══ RECORDS FOR PROCESSING

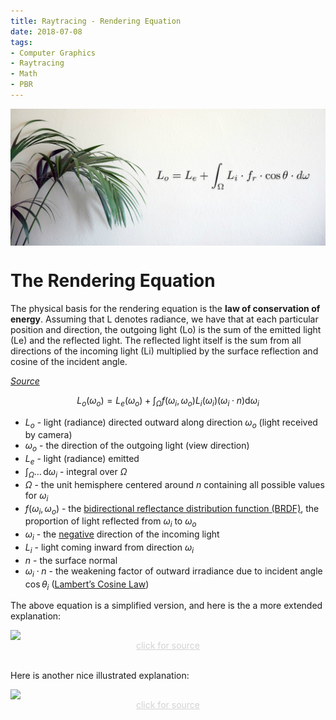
 ```yaml
---
title: Raytracing - Rendering Equation
date: 2018-07-08
tags:
- Computer Graphics
- Raytracing
- Math
- PBR
---
```

<img src="/images/pbr-equation.jpg" width="640"  style="display:block; margin:auto;">

# The Rendering Equation
The physical basis for the rendering equation is the **law of conservation of energy**. Assuming that L denotes radiance, we have that at each particular position and direction, the outgoing light (Lo) is the sum of the emitted light (Le) and the reflected light. The reflected light itself is the sum from all directions of the incoming light (Li) multiplied by the surface reflection and cosine of the incident angle.

_[Source](https://blog.demofox.org/2016/09/21/path-tracing-getting-started-with-diffuse-and-emissive/)_

$$L_o( \omega_o)= L_e(\omega_o)+\int_{\Omega}{f(\omega_i, \omega_o)L_i(\omega_i)(\omega_i \cdot n)\mathrm{d}\omega_i}$$

- $L_o$ - light (radiance) directed outward along direction $\omega_o$ (light received by camera)
- $\omega_o$ - the direction of the outgoing light (view direction)
- $L_e$ - light (radiance) emitted
- $\int_{\Omega }\dots \,\mathrm{d}\omega_i$ - integral over $\Omega$
- $\Omega$ - the unit hemisphere centered around $n$ containing all possible values for $\omega_i$
- $f(\omega_i, \omega_o)$ - the [bidirectional reflectance distribution function (BRDF)](https://en.wikipedia.org/wiki/Bidirectional_reflectance_distribution_function), the proportion of light reflected from $\omega_i$ to $\omega_o$
- $\omega_i$ - the [negative](https://en.wikipedia.org/wiki/Bidirectional_reflectance_distribution_function#/media/File:BRDF_Diagram.svg) direction of the incoming light
- $L_i$ - light coming inward from direction $\omega_i$
- $n$ - the surface normal
- $\omega_i\cdot n$ - the weakening factor of outward irradiance due to incident angle $\cos \theta_{i}$ ([Lambert’s Cosine Law](https://en.wikipedia.org/wiki/Lambert%27s_cosine_law))

The above equation is a simplified version, and here is the a more extended explanation:

<img src="https://pbs.twimg.com/media/CHW_bGCUwAAIS1r.png" width="640" style="display:block; margin:auto;">
<div style="text-align:center">
<a href="https://twitter.com/levork/status/609603797258600448" style="color:lightgrey">click for source</a>
</div>
<br>

Here is another nice illustrated explanation:

<img src="https://i.redd.it/802mndge03t01.png" width="640" style="display:block; margin:auto;">
<div style="text-align:center">
<a href="https://www.reddit.com/r/visualizedmath/comments/8dofla/rendering_equation_explained/" style="color:lightgrey">click for source</a>
</div>
<br>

════

PROBLEM TO WORK ON: Leave every image out when you return the material above word for word.

EXPECTED OUTPUT:
 ```yaml
---
title: Raytracing - Rendering Equation
date: 2018-07-08
tags:
- Computer Graphics
- Raytracing
- Math
- PBR
---
```

<img src="/images/pbr-equation.jpg" width="640"  style="display:block; margin:auto;">

# The Rendering Equation
The physical basis for the rendering equation is the **law of conservation of energy**. Assuming that L denotes radiance, we have that at each particular position and direction, the outgoing light (Lo) is the sum of the emitted light (Le) and the reflected light. The reflected light itself is the sum from all directions of the incoming light (Li) multiplied by the surface reflection and cosine of the incident angle.

_[Source](https://blog.demofox.org/2016/09/21/path-tracing-getting-started-with-diffuse-and-emissive/)_

$$L_o( \omega_o)= L_e(\omega_o)+\int_{\Omega}{f(\omega_i, \omega_o)L_i(\omega_i)(\omega_i \cdot n)\mathrm{d}\omega_i}$$

- $L_o$ - light (radiance) directed outward along direction $\omega_o$ (light received by camera)
- $\omega_o$ - the direction of the outgoing light (view direction)
- $L_e$ - light (radiance) emitted
- $\int_{\Omega }\dots \,\mathrm{d}\omega_i$ - integral over $\Omega$
- $\Omega$ - the unit hemisphere centered around $n$ containing all possible values for $\omega_i$
- $f(\omega_i, \omega_o)$ - the [bidirectional reflectance distribution function (BRDF)](https://en.wikipedia.org/wiki/Bidirectional_reflectance_distribution_function), the proportion of light reflected from $\omega_i$ to $\omega_o$
- $\omega_i$ - the [negative](https://en.wikipedia.org/wiki/Bidirectional_reflectance_distribution_function#/media/File:BRDF_Diagram.svg) direction of the incoming light
- $L_i$ - light coming inward from direction $\omega_i$
- $n$ - the surface normal
- $\omega_i\cdot n$ - the weakening factor of outward irradiance due to incident angle $\cos \theta_{i}$ ([Lambert’s Cosine Law](https://en.wikipedia.org/wiki/Lambert%27s_cosine_law))

The above equation is a simplified version, and here is the a more extended explanation:

<img src="https://pbs.twimg.com/media/CHW_bGCUwAAIS1r.png" width="640" style="display:block; margin:auto;">
<div style="text-align:center">
<a href="https://twitter.com/levork/status/609603797258600448" style="color:lightgrey">click for source</a>
</div>
<br>

Here is another nice illustrated explanation:

<img src="https://i.redd.it/802mndge03t01.png" width="640" style="display:block; margin:auto;">
<div style="text-align:center">
<a href="https://www.reddit.com/r/visualizedmath/comments/8dofla/rendering_equation_explained/" style="color:lightgrey">click for source</a>
</div>
<br>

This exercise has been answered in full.